───── AVAILABLE RECORDS
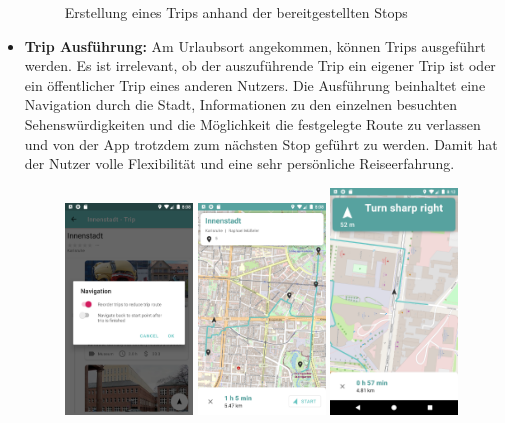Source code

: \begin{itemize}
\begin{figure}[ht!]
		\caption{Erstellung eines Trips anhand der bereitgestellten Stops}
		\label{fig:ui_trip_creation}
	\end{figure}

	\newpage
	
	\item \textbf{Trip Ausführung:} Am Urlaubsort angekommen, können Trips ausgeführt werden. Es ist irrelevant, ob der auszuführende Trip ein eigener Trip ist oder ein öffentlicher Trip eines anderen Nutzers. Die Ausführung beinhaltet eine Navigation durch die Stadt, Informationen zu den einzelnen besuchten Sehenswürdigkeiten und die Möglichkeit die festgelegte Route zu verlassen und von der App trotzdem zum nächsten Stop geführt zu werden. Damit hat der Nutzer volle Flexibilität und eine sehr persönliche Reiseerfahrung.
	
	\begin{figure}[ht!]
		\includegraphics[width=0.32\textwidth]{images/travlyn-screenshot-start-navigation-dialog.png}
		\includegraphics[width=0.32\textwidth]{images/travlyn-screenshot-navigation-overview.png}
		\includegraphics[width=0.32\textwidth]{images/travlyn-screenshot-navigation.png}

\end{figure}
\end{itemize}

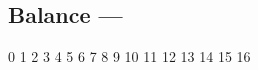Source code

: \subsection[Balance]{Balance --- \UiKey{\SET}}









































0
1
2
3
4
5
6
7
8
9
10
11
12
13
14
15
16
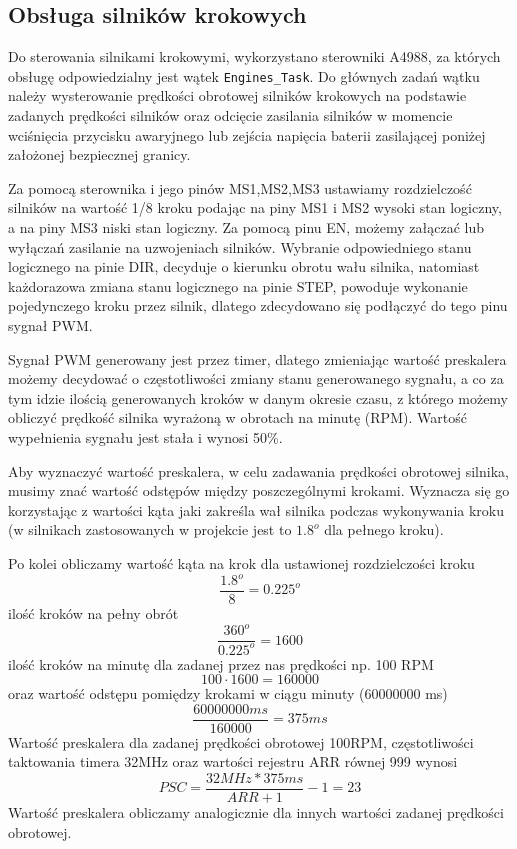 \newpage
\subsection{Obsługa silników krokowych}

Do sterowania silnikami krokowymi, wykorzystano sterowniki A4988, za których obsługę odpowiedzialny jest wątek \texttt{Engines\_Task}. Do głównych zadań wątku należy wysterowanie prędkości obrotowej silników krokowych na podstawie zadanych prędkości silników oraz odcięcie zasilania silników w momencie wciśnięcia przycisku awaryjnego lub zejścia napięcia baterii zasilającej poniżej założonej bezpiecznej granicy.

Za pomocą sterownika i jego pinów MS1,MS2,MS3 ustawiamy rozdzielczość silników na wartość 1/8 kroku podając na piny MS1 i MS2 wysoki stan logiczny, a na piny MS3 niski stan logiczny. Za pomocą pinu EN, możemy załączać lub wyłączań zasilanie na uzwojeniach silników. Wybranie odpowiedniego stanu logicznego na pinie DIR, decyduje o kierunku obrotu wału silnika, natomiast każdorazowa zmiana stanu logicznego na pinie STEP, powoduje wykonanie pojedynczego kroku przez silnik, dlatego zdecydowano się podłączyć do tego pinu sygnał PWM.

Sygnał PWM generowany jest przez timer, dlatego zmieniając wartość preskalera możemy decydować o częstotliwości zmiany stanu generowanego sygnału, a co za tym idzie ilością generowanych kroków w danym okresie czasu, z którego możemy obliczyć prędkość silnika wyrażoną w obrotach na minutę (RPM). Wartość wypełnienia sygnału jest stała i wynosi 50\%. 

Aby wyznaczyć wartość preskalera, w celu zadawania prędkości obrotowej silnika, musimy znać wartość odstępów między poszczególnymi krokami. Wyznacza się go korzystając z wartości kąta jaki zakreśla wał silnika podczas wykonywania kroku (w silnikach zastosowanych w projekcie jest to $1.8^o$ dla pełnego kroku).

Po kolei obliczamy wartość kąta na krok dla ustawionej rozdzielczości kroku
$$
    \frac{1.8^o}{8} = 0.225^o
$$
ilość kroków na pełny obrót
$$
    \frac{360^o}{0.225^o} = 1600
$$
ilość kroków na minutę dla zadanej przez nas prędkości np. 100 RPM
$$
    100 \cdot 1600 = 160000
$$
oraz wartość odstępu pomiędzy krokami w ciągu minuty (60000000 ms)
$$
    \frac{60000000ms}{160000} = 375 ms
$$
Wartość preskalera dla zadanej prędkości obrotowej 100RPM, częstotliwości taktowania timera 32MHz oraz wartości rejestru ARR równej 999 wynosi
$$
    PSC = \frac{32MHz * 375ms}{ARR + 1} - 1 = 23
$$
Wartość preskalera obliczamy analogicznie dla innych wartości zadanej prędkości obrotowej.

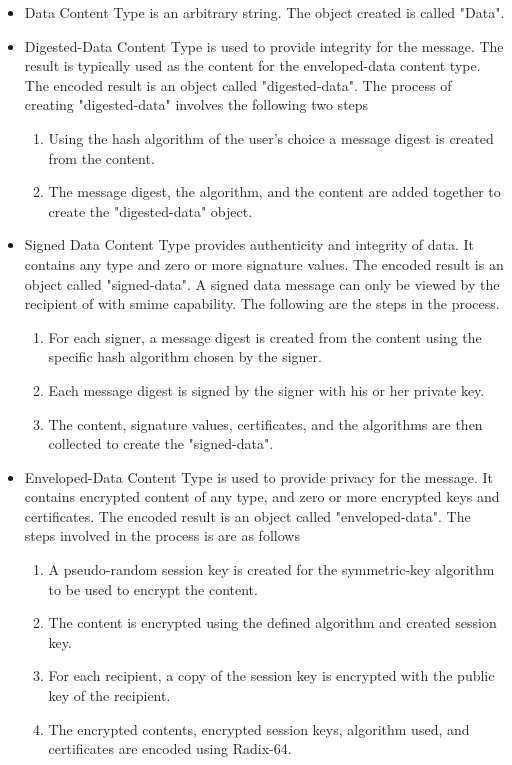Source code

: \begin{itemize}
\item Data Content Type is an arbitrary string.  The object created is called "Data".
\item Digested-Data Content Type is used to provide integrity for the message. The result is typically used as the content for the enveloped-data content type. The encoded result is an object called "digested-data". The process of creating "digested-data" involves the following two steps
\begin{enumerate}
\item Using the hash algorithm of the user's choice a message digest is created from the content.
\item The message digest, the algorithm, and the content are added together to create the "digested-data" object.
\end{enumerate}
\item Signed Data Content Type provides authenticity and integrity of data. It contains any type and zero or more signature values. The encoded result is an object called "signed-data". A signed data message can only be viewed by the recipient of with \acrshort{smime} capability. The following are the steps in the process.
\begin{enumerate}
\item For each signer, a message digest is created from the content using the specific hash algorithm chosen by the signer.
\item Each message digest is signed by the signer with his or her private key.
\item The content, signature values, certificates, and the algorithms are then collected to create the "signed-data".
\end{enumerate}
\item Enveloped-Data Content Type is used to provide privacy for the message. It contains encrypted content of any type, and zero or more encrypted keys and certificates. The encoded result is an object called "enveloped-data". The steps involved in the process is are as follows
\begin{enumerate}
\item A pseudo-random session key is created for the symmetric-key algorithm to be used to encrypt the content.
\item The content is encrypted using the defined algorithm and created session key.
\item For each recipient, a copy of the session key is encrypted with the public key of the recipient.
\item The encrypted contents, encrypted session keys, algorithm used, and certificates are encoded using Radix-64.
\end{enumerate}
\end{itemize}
──────────
- ACTION ITEM -
For the entries above, state how many lines contain the word "wartości". Provide the number by itself.

- PROBLEM SOLUTION -
3